In this vignette as everywhere else Paul Scott is devastatingly honest. He is one of the very few twentieth century authors able to depict that time realistically yet without phony saving graces, thus without a gloss of idealism. That sheen is usually based, by others, on humanism or progressivism; in the first case, still-present traces of religious thought tend to be exploited with careful finesses—thus the emotional tonalities of it are borrowed without the cosmological structure on which they rest; in the second, collectivist idealism about “the people” provides a signal of hope, at least in novels; the people are seen as somehow embodying something greater than a person does. In Scott’s novel we never really penetrate the cloud bank above and the outcome,consequently, is an existentialist stance: there are those who know; but their knowledge cannot save them. The heroic figures are Aunt Mabel, Lady Manners, Sarah; but all three live without genuine light or hope.

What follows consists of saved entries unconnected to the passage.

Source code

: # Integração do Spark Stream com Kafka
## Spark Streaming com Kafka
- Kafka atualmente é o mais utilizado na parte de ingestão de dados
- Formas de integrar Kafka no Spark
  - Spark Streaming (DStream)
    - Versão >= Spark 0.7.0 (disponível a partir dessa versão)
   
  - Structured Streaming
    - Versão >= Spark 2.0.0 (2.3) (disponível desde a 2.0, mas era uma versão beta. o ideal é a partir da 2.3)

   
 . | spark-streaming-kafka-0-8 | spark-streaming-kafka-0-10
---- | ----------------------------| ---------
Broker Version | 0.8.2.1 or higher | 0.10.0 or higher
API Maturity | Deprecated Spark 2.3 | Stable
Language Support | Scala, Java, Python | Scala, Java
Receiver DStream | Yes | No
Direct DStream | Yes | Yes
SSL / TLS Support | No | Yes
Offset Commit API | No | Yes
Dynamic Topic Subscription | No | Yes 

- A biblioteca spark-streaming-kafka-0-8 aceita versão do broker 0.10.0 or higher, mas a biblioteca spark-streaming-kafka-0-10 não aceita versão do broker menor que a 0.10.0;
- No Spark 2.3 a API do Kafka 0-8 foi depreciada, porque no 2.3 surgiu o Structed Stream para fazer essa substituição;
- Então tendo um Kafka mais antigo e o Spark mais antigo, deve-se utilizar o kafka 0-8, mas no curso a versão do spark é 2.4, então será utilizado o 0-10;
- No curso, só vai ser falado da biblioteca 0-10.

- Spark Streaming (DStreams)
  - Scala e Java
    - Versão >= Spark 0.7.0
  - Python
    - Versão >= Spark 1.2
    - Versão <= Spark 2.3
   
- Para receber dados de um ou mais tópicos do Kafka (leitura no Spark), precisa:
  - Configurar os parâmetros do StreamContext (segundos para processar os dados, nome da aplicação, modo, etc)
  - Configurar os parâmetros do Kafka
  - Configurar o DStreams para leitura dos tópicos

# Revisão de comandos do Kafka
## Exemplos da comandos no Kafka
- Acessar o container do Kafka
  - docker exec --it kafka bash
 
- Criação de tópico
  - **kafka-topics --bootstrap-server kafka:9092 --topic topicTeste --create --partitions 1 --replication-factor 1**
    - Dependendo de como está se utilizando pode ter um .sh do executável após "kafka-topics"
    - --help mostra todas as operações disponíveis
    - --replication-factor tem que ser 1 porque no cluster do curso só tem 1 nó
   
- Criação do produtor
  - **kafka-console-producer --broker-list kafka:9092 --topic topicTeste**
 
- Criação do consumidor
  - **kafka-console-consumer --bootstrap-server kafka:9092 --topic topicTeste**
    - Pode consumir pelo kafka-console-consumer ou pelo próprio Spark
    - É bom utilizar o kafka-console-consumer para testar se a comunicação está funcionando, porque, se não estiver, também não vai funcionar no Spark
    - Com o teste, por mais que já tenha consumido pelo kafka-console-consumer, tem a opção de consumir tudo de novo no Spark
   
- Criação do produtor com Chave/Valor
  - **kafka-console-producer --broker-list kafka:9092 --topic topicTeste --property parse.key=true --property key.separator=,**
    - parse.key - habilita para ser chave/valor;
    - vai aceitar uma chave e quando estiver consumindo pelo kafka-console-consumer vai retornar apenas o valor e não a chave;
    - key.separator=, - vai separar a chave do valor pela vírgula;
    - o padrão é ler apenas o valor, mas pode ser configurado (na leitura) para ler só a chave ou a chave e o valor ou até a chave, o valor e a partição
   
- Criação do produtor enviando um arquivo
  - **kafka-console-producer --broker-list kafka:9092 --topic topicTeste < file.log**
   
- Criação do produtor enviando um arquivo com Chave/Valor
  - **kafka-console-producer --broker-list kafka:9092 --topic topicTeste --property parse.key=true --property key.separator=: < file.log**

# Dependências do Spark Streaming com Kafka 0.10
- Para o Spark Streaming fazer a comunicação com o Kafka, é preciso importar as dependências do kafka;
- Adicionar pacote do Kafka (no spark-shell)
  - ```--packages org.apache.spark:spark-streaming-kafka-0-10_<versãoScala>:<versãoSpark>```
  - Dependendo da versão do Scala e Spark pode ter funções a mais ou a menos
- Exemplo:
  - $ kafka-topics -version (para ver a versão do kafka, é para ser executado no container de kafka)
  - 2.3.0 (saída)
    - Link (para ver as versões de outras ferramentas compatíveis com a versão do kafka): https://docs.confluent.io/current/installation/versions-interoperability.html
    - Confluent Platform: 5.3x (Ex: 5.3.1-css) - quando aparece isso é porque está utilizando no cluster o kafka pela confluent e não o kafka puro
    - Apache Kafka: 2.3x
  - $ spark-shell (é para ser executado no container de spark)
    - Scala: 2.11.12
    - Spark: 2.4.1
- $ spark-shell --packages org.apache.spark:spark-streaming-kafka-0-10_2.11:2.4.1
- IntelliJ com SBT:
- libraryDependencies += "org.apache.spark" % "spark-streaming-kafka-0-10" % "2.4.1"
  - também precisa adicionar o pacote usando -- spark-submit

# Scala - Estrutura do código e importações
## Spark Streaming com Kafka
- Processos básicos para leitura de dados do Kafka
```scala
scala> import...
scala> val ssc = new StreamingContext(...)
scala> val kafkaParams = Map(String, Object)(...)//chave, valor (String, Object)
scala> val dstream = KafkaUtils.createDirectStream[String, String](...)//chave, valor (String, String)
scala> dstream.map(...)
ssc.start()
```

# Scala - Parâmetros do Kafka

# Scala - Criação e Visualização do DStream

I find this fascinating. This dark view of humanity is already present in Shakespeare, I would submit; but it is rarely put so honestly, exhaustively, so plainly as by Scott. His version at least is honest; but it doesn’t break the clouds. The taste, smell, texture of this culture explains why I’ve maintained a cultural distance from the Anglo-Saxon world, despite spending a lifetime living in its midst. The Celtic—and the culture that it has inspired—now that’s another matter. It has always had a transcending dimension. There is Paul Scott. And there is also Tolkien.